Descriptions:
Dwarkesh Patel sits down with Grant Sanderson — creator of the 3Blue1Brown YouTube channel and now working on a project documenting AI’s progress in mathematics — for a wide-ranging conversation about what AI’s rapid mathematical advancement reveals about the trajectory of AI generally. The discussion opens with a revisit of a question Patel posed three years ago: would an AI winning gold at the International Mathematical Olympiad constitute AGI? Sanderson’s prescient answer then was that it would simply become another passed benchmark, a prediction that has largely held.
The conversation digs into the fractal nature of AI’s mathematical capabilities: AI now cold-solves IMO geometry problems in nineteen seconds using brute force, yet still struggles with combinatorics problems that seem to require more creative leaps. Sanderson and Patel explore what it would mean for AI to solve a Millennium Prize Problem like the Riemann hypothesis, and whether the nature of that solution — likely connecting disparate mathematical domains — is meaningfully different from the skills required for general white-collar work.
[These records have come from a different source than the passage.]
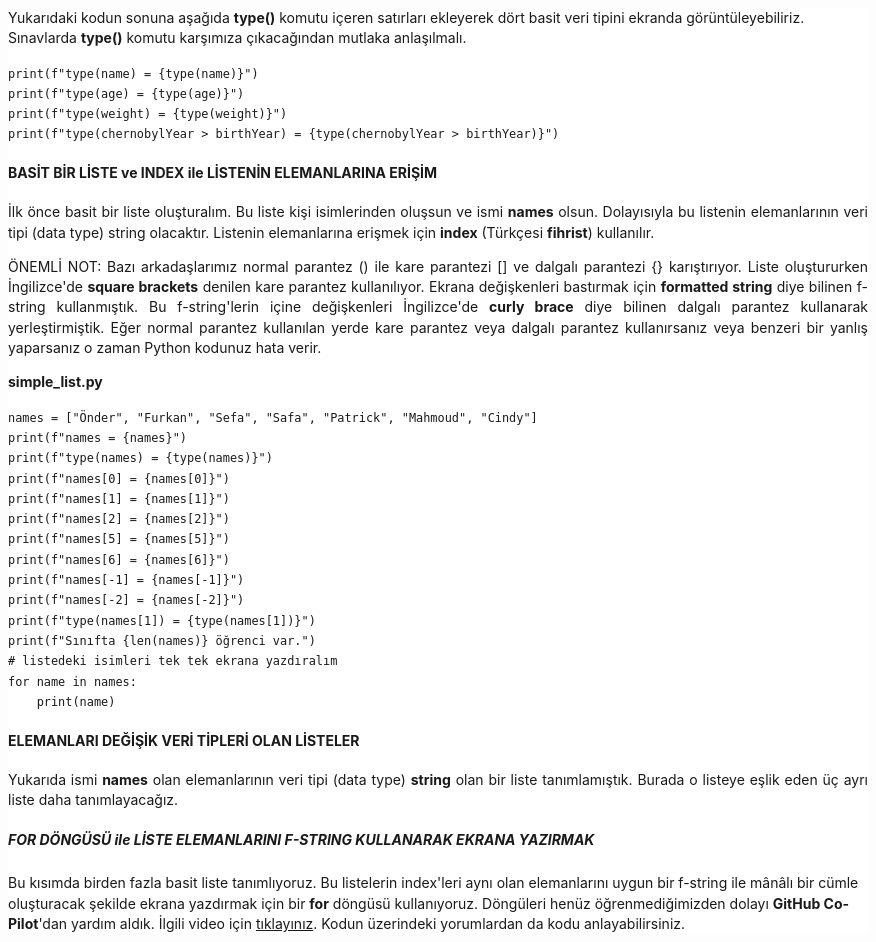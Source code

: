 <p>Yukarıdaki kodun sonuna aşağıda <b>type()</b> komutu içeren satırları ekleyerek dört basit veri tipini ekranda görüntüleyebiliriz. Sınavlarda <b>type()</b> komutu karşımıza çıkacağından mutlaka anlaşılmalı.</p>

```
print(f"type(name) = {type(name)}")
print(f"type(age) = {type(age)}")
print(f"type(weight) = {type(weight)}")
print(f"type(chernobylYear > birthYear) = {type(chernobylYear > birthYear)}")
```

<h4>BASİT BİR LİSTE ve INDEX ile LİSTENİN ELEMANLARINA ERİŞİM</h4>
<p align="justify">İlk önce basit bir liste oluşturalım. Bu liste kişi isimlerinden oluşsun ve ismi <b>names</b> olsun. Dolayısıyla bu listenin elemanlarının veri tipi (data type) string olacaktır. Listenin elemanlarına erişmek için <b>index</b> (Türkçesi <b>fihrist</b>) kullanılır.</p>

<p align="justify">ÖNEMLİ NOT: Bazı arkadaşlarımız normal parantez () ile kare parantezi [] ve dalgalı parantezi {} karıştırıyor. Liste oluştururken İngilizce'de <b>square brackets</b> denilen kare parantez kullanılıyor. Ekrana değişkenleri bastırmak için <b>formatted string</b> diye bilinen f-string kullanmıştık. Bu f-string'lerin içine değişkenleri İngilizce'de <b>curly brace</b> diye bilinen dalgalı parantez kullanarak yerleştirmiştik. Eğer normal parantez kullanılan yerde kare parantez veya dalgalı parantez kullanırsanız veya benzeri bir yanlış yaparsanız o zaman Python kodunuz hata verir.</p>

<b>simple_list.py</b>

```
names = ["Önder", "Furkan", "Sefa", "Safa", "Patrick", "Mahmoud", "Cindy"]
print(f"names = {names}")
print(f"type(names) = {type(names)}")
print(f"names[0] = {names[0]}")
print(f"names[1] = {names[1]}")
print(f"names[2] = {names[2]}")
print(f"names[5] = {names[5]}")
print(f"names[6] = {names[6]}")
print(f"names[-1] = {names[-1]}")
print(f"names[-2] = {names[-2]}")
print(f"type(names[1]) = {type(names[1])}")
print(f"Sınıfta {len(names)} öğrenci var.")
# listedeki isimleri tek tek ekrana yazdıralım
for name in names:
    print(name)
```

<h4>ELEMANLARI DEĞİŞİK VERİ TİPLERİ OLAN LİSTELER</h4>

<p align="justify">Yukarıda ismi <b>names</b> olan elemanlarının veri tipi (data type) <b>string</b> olan bir liste tanımlamıştık. Burada o listeye eşlik eden üç ayrı liste daha tanımlayacağız.</p>

<h5>FOR DÖNGÜSÜ ile LİSTE ELEMANLARINI F-STRING KULLANARAK EKRANA YAZIRMAK</h5>
<p> Bu kısımda birden fazla basit liste tanımlıyoruz. Bu listelerin index'leri aynı olan elemanlarını uygun bir f-string ile mânâlı bir cümle oluşturacak şekilde ekrana yazdırmak için bir <b>for</b> döngüsü kullanıyoruz. Döngüleri henüz öğrenmediğimizden dolayı <b>GitHub Co-Pilot</b>'dan yardım aldık. İlgili video için <a href="https://www.youtube.com/watch?v=KnJXExjCgqE" target="_blank">tıklayınız</a>. Kodun üzerindeki yorumlardan da kodu anlayabilirsiniz.</p>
A recurring theme is the future role of mathematicians and educators. Sanderson argues that even if AI becomes objectively better at explaining mathematics, human curators will retain social value — people trust a person’s sense of what ideas are worth pursuing, in the same way audiences trust a podcast host’s topic selection. The episode is essential listening for anyone tracking AI’s cognitive frontier and its implications for knowledge work.